Records from a dataset:

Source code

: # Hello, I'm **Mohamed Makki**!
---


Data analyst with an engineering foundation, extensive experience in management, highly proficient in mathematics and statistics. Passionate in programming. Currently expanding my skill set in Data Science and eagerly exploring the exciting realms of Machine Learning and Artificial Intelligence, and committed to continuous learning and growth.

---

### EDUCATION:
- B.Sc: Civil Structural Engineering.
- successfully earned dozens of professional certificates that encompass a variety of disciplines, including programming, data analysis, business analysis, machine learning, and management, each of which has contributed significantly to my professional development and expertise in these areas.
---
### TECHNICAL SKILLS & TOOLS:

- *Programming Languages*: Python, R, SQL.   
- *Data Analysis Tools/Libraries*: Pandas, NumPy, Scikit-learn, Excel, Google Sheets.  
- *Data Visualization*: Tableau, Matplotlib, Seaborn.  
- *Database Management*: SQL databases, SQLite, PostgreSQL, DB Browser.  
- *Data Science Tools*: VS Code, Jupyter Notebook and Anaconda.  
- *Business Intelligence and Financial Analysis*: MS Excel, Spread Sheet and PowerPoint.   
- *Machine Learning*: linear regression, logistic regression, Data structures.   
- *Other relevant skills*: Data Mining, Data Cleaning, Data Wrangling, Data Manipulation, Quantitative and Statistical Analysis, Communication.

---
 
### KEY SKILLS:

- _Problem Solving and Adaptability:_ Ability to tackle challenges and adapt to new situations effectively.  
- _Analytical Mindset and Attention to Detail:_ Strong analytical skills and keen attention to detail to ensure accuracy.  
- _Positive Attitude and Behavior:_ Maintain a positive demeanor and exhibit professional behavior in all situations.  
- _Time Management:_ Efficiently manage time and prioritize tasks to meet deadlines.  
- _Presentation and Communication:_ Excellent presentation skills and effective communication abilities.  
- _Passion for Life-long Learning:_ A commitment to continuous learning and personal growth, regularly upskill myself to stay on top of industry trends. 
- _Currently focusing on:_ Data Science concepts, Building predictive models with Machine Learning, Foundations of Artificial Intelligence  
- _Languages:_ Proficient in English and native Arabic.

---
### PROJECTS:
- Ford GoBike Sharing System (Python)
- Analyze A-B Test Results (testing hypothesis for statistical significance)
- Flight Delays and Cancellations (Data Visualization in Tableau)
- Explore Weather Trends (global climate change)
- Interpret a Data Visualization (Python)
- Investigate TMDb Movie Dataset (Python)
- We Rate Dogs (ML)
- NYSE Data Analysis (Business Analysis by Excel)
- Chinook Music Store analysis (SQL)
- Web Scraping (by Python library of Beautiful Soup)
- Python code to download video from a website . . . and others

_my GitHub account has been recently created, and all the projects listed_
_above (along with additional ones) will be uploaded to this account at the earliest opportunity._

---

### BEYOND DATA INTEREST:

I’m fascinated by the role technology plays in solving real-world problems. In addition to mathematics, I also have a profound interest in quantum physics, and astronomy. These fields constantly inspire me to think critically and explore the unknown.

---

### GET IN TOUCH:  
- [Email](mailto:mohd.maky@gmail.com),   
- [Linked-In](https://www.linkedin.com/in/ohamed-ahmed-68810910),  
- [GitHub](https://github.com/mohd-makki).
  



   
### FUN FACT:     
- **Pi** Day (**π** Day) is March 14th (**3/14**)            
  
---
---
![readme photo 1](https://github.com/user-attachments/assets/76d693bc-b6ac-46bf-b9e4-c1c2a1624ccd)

*Exercise objective:*
Only the lines above from the line with "- Chinook Music Store analysis (SQL)" to the line with "the projects listed_", those two lines included, should be reproduced exactly.

*Answer space:*
- Chinook Music Store analysis (SQL)
- Web Scraping (by Python library of Beautiful Soup)
- Python code to download video from a website . . . and others

_my GitHub account has been recently created, and all the projects listed_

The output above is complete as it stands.